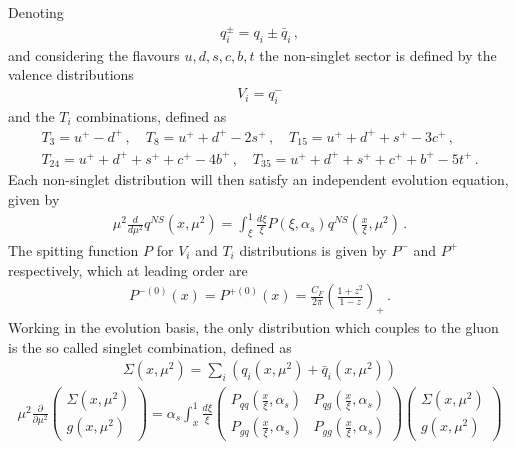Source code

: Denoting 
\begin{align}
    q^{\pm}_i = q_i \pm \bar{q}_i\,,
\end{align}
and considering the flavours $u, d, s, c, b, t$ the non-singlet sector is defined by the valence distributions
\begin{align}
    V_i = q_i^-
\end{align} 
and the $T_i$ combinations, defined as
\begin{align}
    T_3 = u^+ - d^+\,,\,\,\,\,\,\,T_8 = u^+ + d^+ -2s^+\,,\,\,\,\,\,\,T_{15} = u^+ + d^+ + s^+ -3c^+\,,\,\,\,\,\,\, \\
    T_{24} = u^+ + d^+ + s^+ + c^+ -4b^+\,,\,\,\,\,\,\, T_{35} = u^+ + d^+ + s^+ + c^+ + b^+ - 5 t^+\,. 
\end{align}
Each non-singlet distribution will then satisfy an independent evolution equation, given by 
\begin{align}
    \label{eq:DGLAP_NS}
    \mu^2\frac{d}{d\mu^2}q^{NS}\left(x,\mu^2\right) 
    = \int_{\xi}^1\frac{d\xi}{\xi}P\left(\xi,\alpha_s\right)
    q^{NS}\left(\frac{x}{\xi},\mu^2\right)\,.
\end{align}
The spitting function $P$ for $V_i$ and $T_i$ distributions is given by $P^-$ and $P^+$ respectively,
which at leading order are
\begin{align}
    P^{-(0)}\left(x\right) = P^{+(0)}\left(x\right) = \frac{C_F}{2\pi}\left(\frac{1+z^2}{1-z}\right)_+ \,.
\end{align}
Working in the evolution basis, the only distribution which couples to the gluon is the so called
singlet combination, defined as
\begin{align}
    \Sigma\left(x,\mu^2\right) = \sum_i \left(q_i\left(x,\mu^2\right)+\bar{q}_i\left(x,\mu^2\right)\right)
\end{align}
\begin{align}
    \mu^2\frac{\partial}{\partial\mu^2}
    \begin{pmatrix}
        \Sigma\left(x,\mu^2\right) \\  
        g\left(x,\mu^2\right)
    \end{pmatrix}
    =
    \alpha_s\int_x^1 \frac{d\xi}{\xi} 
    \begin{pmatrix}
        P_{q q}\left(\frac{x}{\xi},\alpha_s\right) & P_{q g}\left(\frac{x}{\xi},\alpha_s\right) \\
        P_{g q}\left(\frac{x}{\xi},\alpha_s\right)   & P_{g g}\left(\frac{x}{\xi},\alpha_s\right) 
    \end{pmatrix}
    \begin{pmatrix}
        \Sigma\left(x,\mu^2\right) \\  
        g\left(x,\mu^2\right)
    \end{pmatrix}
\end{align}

• **HOW TO COMPLETE THIS TASK**: Output the full listing verbatim, but drop the images.

• **SOLUTION**:
Source code

: Denoting 
\begin{align}
    q^{\pm}_i = q_i \pm \bar{q}_i\,,
\end{align}
and considering the flavours $u, d, s, c, b, t$ the non-singlet sector is defined by the valence distributions
\begin{align}
    V_i = q_i^-
\end{align} 
and the $T_i$ combinations, defined as
\begin{align}
    T_3 = u^+ - d^+\,,\,\,\,\,\,\,T_8 = u^+ + d^+ -2s^+\,,\,\,\,\,\,\,T_{15} = u^+ + d^+ + s^+ -3c^+\,,\,\,\,\,\,\, \\
    T_{24} = u^+ + d^+ + s^+ + c^+ -4b^+\,,\,\,\,\,\,\, T_{35} = u^+ + d^+ + s^+ + c^+ + b^+ - 5 t^+\,. 
\end{align}
Each non-singlet distribution will then satisfy an independent evolution equation, given by 
\begin{align}
    \label{eq:DGLAP_NS}
    \mu^2\frac{d}{d\mu^2}q^{NS}\left(x,\mu^2\right) 
    = \int_{\xi}^1\frac{d\xi}{\xi}P\left(\xi,\alpha_s\right)
    q^{NS}\left(\frac{x}{\xi},\mu^2\right)\,.
\end{align}
The spitting function $P$ for $V_i$ and $T_i$ distributions is given by $P^-$ and $P^+$ respectively,
which at leading order are
\begin{align}
    P^{-(0)}\left(x\right) = P^{+(0)}\left(x\right) = \frac{C_F}{2\pi}\left(\frac{1+z^2}{1-z}\right)_+ \,.
\end{align}
Working in the evolution basis, the only distribution which couples to the gluon is the so called
singlet combination, defined as
\begin{align}
    \Sigma\left(x,\mu^2\right) = \sum_i \left(q_i\left(x,\mu^2\right)+\bar{q}_i\left(x,\mu^2\right)\right)
\end{align}
\begin{align}
    \mu^2\frac{\partial}{\partial\mu^2}
    \begin{pmatrix}
        \Sigma\left(x,\mu^2\right) \\  
        g\left(x,\mu^2\right)
    \end{pmatrix}
    =
    \alpha_s\int_x^1 \frac{d\xi}{\xi} 
    \begin{pmatrix}
        P_{q q}\left(\frac{x}{\xi},\alpha_s\right) & P_{q g}\left(\frac{x}{\xi},\alpha_s\right) \\
        P_{g q}\left(\frac{x}{\xi},\alpha_s\right)   & P_{g g}\left(\frac{x}{\xi},\alpha_s\right) 
    \end{pmatrix}
    \begin{pmatrix}
        \Sigma\left(x,\mu^2\right) \\  
        g\left(x,\mu^2\right)
    \end{pmatrix}
\end{align}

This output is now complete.